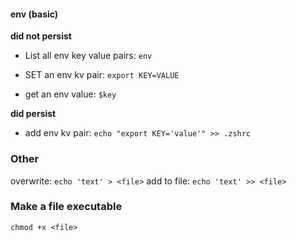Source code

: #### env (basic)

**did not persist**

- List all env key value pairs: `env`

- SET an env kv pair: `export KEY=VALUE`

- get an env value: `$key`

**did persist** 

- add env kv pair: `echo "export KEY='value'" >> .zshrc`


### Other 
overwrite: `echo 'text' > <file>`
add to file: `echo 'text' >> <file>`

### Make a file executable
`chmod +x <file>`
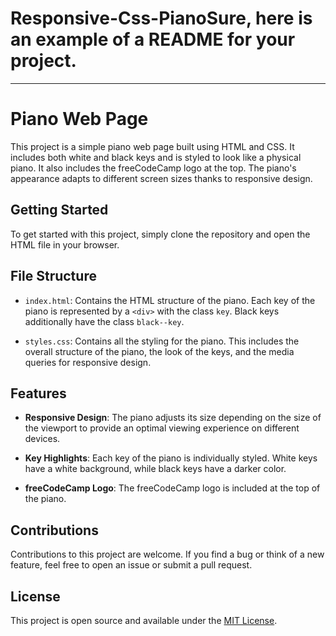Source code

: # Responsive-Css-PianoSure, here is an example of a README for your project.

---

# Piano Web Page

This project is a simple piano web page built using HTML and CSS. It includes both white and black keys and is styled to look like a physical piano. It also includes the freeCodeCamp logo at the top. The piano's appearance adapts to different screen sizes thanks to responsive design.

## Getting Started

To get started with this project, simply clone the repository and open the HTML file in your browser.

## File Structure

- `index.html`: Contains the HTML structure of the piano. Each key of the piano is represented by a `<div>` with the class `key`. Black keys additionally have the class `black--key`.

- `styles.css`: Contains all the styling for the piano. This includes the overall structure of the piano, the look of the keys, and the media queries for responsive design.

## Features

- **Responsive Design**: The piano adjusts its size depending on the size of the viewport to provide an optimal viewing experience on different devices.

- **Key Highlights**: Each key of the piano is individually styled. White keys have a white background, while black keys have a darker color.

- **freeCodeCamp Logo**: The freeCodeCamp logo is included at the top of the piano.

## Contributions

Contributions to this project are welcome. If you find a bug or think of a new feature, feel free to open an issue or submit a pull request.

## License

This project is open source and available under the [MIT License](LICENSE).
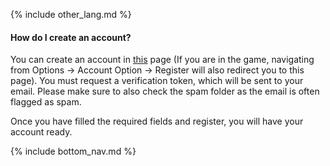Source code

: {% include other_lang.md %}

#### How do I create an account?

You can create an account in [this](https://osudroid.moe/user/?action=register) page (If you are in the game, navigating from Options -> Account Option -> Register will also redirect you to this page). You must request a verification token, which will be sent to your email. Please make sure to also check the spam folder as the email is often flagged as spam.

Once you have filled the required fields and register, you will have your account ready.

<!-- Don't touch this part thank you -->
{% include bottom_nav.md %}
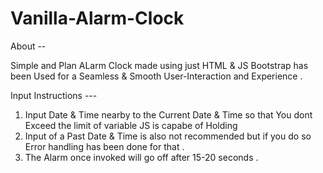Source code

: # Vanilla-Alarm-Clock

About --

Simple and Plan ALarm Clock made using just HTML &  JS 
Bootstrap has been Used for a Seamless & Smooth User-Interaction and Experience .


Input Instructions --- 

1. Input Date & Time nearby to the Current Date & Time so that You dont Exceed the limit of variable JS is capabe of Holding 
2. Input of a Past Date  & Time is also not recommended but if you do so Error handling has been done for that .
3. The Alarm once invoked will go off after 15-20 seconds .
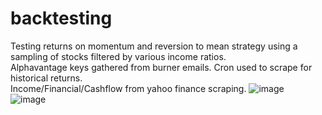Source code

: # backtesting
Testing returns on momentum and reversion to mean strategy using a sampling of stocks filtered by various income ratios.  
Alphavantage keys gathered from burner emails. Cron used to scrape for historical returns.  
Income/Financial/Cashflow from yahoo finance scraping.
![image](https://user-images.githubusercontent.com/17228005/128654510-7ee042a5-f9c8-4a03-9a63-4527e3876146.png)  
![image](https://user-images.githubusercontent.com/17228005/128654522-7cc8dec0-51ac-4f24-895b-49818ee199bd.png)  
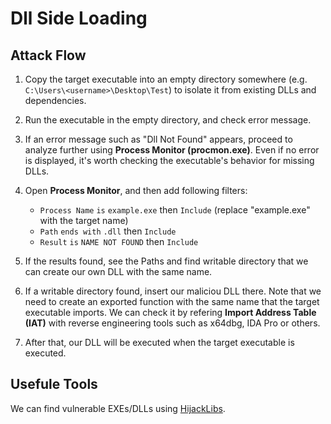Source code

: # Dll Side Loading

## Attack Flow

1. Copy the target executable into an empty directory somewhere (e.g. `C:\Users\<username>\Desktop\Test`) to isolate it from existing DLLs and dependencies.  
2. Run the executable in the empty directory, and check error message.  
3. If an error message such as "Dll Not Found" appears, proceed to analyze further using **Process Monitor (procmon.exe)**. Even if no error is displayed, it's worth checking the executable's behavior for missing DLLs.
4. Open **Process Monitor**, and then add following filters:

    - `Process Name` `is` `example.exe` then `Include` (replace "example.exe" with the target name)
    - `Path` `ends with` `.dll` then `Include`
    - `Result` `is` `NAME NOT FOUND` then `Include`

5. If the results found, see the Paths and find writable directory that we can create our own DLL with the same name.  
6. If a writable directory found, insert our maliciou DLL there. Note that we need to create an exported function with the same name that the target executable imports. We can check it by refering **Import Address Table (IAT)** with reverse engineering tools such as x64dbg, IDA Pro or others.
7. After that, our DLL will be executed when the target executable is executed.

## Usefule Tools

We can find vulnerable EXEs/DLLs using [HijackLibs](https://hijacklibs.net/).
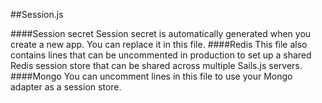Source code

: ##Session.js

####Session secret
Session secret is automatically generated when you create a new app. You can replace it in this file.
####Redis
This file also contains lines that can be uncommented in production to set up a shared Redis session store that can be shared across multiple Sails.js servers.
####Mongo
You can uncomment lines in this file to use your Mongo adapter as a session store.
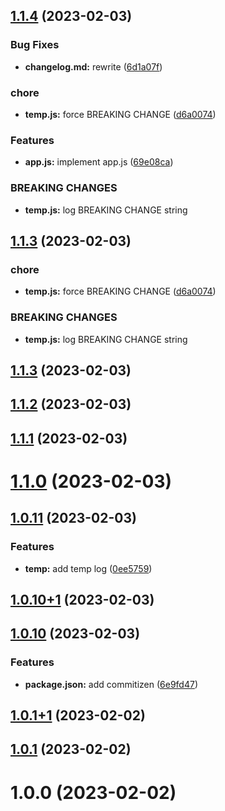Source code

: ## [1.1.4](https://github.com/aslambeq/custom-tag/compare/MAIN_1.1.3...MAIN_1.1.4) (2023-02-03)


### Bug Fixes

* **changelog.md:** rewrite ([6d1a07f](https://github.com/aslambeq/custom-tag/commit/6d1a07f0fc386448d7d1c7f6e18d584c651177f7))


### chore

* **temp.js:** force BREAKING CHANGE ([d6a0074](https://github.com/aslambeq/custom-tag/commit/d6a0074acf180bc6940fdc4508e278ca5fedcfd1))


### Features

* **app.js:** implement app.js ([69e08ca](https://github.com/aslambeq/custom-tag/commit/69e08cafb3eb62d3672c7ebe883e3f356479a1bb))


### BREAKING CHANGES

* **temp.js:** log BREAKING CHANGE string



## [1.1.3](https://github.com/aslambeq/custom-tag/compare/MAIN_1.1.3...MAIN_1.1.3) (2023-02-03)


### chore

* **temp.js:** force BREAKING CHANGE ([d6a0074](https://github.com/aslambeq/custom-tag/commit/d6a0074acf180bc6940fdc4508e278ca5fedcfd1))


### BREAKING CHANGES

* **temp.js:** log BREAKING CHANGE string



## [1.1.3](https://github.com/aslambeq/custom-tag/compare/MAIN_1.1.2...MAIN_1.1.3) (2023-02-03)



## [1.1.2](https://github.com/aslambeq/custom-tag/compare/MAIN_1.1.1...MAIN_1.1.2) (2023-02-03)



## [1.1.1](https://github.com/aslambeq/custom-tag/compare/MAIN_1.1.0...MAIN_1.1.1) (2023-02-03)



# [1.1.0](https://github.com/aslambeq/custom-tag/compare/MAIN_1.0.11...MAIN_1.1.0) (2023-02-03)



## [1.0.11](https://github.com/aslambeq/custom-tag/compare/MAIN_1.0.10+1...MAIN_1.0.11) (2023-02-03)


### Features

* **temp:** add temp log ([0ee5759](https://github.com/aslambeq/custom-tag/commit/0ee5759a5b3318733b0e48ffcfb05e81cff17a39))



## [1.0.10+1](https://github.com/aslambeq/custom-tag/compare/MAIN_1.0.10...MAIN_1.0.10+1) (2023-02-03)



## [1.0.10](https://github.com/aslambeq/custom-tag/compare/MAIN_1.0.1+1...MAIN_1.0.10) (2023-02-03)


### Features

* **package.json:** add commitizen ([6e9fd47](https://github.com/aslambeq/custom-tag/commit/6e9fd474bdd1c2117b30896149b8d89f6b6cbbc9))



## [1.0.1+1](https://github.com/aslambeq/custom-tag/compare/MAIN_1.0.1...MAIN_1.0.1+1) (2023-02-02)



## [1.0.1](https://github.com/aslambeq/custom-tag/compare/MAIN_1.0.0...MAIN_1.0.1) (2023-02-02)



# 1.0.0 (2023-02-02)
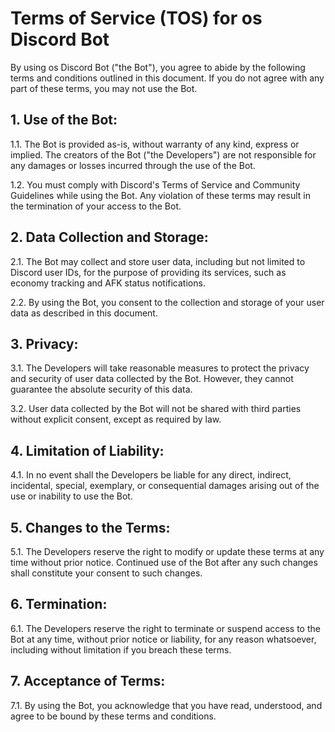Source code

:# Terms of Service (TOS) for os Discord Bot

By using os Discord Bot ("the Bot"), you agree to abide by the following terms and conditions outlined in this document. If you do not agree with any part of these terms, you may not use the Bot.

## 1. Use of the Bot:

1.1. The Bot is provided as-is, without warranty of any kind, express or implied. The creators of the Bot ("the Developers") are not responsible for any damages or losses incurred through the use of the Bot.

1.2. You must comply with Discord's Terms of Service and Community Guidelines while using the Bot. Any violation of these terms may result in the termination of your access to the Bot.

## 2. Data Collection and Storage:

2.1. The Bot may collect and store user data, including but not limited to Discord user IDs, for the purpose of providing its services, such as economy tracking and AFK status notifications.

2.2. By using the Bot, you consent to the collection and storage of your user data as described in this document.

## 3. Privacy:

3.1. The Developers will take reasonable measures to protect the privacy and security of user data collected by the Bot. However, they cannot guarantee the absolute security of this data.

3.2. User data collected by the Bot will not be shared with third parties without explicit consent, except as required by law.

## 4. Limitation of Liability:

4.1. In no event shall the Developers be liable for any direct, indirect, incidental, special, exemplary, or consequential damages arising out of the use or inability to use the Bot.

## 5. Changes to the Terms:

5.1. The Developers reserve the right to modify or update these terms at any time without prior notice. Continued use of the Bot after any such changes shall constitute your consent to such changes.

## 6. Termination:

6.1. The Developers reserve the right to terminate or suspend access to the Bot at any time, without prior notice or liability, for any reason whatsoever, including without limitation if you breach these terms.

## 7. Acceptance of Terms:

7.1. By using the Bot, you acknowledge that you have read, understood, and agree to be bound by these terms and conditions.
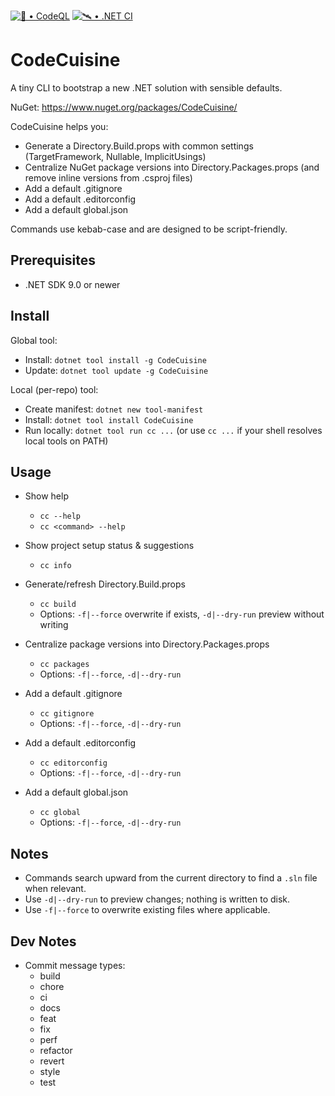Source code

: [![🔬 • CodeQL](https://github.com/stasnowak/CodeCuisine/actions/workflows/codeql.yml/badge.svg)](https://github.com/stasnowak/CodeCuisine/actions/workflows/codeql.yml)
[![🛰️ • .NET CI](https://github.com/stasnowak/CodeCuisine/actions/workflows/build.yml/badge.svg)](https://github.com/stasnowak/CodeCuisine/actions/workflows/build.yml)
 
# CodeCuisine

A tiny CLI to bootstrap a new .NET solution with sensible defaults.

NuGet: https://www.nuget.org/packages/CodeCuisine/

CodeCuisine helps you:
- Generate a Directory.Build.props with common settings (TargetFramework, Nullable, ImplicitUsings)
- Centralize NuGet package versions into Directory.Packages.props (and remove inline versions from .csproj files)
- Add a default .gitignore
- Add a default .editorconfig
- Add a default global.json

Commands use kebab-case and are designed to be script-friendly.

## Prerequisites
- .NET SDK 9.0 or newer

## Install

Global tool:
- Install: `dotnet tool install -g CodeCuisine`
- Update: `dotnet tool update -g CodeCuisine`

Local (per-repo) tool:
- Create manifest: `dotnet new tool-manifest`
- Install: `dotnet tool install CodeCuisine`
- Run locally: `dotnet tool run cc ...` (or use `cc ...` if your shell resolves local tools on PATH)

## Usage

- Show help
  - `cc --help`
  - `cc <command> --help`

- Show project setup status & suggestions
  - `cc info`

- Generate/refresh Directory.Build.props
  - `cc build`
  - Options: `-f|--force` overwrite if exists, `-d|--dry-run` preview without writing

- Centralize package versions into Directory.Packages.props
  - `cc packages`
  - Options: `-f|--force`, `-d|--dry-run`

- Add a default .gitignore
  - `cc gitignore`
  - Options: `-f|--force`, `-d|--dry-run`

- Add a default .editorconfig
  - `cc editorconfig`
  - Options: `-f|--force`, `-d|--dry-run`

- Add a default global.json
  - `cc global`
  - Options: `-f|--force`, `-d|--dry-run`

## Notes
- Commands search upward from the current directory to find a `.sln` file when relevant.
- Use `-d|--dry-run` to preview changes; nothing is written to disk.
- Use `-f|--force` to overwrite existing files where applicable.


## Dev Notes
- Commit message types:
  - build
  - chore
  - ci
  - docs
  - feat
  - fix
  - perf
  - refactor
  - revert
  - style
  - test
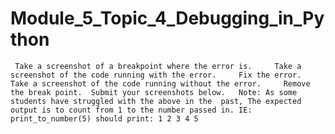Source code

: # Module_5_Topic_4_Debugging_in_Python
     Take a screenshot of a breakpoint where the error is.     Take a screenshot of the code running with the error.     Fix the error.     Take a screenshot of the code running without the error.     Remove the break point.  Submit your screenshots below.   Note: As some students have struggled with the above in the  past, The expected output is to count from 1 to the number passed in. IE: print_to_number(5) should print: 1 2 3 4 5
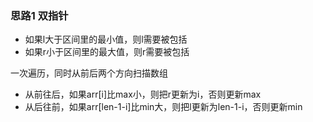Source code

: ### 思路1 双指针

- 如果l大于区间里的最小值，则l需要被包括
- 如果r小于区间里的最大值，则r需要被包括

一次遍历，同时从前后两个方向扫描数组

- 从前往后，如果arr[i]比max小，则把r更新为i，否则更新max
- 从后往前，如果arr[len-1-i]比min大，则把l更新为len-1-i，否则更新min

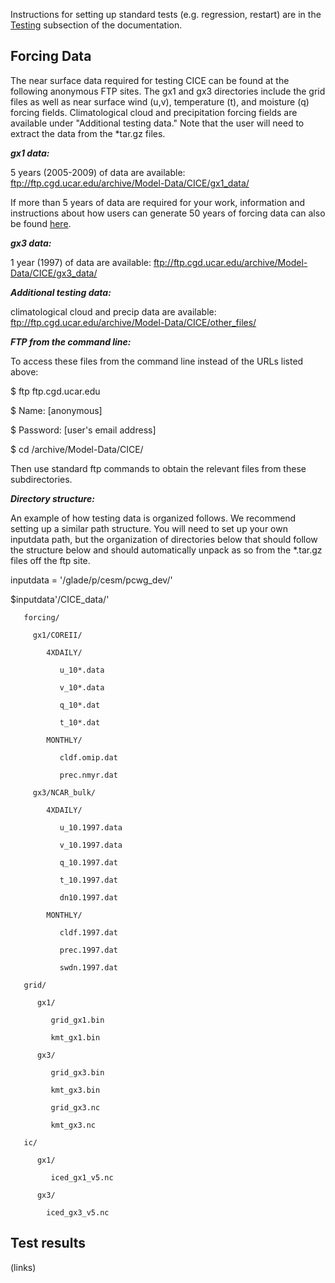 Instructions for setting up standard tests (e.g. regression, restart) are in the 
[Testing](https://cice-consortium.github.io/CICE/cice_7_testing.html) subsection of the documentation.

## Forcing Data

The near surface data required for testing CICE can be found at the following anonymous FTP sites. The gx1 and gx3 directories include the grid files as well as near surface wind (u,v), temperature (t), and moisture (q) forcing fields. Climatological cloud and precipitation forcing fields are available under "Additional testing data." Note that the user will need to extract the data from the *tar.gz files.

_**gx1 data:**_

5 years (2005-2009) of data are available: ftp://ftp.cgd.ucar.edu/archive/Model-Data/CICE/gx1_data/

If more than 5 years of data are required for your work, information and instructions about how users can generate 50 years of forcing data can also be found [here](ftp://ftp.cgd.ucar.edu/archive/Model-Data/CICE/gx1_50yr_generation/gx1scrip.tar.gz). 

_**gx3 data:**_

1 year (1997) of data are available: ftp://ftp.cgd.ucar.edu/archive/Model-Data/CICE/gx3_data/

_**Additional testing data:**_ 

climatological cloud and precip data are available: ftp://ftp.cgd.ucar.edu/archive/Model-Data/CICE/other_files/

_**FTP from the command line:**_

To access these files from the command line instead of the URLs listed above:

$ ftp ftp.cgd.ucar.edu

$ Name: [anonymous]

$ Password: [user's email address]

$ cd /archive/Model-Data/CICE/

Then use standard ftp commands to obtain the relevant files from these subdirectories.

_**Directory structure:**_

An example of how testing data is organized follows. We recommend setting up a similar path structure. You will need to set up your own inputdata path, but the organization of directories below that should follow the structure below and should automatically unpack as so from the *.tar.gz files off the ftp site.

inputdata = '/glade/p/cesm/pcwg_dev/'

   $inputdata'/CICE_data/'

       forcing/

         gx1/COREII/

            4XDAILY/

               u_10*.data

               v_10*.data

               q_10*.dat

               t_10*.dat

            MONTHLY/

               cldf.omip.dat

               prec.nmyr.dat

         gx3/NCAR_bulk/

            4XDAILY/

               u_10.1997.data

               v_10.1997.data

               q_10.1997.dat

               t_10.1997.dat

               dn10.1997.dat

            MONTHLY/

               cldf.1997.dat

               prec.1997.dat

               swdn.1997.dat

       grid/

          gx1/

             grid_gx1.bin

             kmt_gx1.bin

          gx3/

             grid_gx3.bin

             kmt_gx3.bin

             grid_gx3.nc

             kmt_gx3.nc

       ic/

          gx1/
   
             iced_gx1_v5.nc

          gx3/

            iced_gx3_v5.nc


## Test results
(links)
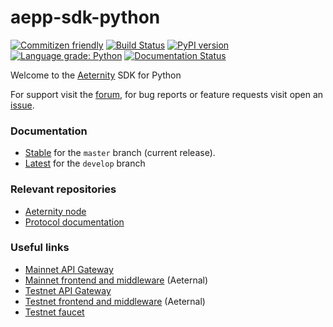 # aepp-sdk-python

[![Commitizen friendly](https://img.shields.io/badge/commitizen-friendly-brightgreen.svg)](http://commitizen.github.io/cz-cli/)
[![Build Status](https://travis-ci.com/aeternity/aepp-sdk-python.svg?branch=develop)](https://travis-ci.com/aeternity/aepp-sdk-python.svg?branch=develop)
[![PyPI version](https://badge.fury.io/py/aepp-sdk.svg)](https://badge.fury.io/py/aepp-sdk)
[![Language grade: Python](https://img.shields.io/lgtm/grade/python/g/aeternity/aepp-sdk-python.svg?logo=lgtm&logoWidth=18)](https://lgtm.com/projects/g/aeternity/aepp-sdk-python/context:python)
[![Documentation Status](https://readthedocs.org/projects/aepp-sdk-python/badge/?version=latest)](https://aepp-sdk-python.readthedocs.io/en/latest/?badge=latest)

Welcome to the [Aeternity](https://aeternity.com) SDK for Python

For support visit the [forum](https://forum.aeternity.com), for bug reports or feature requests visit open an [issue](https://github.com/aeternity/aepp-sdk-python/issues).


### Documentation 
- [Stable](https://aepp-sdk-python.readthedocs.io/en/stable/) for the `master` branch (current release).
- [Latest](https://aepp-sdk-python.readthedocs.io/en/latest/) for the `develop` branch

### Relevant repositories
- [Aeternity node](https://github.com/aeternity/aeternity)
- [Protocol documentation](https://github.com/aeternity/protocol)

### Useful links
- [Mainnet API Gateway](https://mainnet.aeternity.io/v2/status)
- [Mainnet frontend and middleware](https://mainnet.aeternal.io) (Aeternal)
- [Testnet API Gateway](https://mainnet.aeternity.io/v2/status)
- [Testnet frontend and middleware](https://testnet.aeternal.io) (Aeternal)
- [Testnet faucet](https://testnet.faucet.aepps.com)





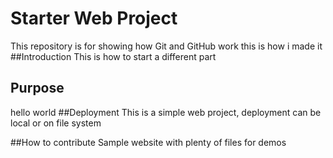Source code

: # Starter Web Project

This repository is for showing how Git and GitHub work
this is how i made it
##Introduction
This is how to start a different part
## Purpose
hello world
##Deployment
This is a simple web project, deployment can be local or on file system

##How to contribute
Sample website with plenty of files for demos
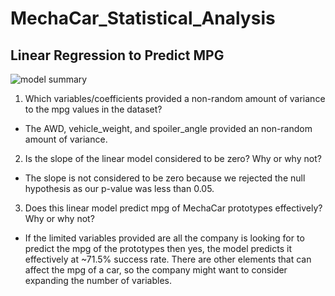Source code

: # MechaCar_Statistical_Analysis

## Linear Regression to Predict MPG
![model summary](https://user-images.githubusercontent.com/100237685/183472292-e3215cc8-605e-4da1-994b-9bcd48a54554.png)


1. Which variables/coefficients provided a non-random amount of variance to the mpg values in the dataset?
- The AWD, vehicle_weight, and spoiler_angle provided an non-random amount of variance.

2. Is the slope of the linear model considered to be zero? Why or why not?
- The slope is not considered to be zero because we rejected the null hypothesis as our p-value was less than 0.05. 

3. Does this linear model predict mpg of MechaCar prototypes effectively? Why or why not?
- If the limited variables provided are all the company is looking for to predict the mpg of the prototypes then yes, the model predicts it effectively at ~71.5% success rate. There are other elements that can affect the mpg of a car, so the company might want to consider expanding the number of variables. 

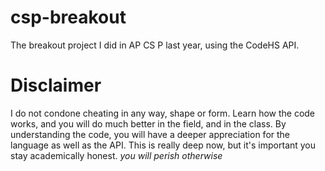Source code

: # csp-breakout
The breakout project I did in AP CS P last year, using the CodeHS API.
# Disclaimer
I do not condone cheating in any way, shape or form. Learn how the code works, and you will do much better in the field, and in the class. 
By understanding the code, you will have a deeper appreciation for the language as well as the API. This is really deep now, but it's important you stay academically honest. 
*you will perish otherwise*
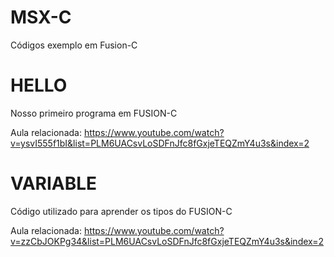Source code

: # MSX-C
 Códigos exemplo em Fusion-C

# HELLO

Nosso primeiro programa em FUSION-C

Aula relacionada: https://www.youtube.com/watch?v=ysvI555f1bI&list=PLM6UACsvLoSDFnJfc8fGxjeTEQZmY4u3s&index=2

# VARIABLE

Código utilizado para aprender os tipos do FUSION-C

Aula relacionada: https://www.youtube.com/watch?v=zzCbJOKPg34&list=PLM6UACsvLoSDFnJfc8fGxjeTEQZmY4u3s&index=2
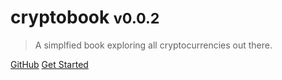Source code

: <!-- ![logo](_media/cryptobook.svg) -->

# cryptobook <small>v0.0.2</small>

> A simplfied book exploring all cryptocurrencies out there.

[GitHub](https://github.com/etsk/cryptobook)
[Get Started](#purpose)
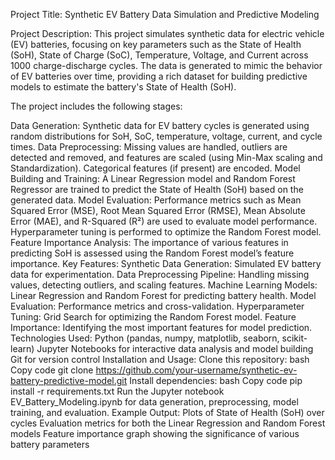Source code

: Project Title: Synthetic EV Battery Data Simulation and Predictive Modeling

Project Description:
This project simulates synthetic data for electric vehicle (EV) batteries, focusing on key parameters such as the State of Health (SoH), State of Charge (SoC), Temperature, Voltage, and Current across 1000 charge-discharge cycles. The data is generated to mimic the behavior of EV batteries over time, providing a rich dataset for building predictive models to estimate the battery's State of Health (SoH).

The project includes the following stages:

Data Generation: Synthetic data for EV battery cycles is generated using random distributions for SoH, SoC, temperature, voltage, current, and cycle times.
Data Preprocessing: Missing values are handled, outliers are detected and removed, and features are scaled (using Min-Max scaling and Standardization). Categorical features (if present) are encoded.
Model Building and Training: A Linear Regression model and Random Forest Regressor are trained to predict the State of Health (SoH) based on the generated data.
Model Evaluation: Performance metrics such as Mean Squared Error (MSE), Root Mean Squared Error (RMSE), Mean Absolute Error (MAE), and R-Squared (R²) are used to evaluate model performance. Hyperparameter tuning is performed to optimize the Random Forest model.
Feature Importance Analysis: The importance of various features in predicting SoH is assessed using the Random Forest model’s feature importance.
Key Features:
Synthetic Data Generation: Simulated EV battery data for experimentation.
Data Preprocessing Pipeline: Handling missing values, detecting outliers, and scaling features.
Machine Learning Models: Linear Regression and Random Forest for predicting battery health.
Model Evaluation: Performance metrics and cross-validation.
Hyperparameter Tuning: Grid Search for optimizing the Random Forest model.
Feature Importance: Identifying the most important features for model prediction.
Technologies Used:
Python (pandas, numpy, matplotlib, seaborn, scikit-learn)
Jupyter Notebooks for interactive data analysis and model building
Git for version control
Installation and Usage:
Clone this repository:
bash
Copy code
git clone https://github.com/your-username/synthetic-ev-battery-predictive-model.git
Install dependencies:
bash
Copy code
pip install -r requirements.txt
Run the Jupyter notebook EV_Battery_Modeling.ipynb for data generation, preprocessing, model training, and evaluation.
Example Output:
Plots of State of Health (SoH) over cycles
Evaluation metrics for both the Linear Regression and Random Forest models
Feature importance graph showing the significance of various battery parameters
---------------
• [Your instructions]: Copy exactly the line containing "Python (pandas, numpy, matplotlib, seaborn, scikit-learn)" and each line after it through the end of the records above.

• [Result of the task]:
Python (pandas, numpy, matplotlib, seaborn, scikit-learn)
Jupyter Notebooks for interactive data analysis and model building
Git for version control
Installation and Usage:
Clone this repository:
bash
Copy code
git clone https://github.com/your-username/synthetic-ev-battery-predictive-model.git
Install dependencies:
bash
Copy code
pip install -r requirements.txt
Run the Jupyter notebook EV_Battery_Modeling.ipynb for data generation, preprocessing, model training, and evaluation.
Example Output:
Plots of State of Health (SoH) over cycles
Evaluation metrics for both the Linear Regression and Random Forest models
Feature importance graph showing the significance of various battery parameters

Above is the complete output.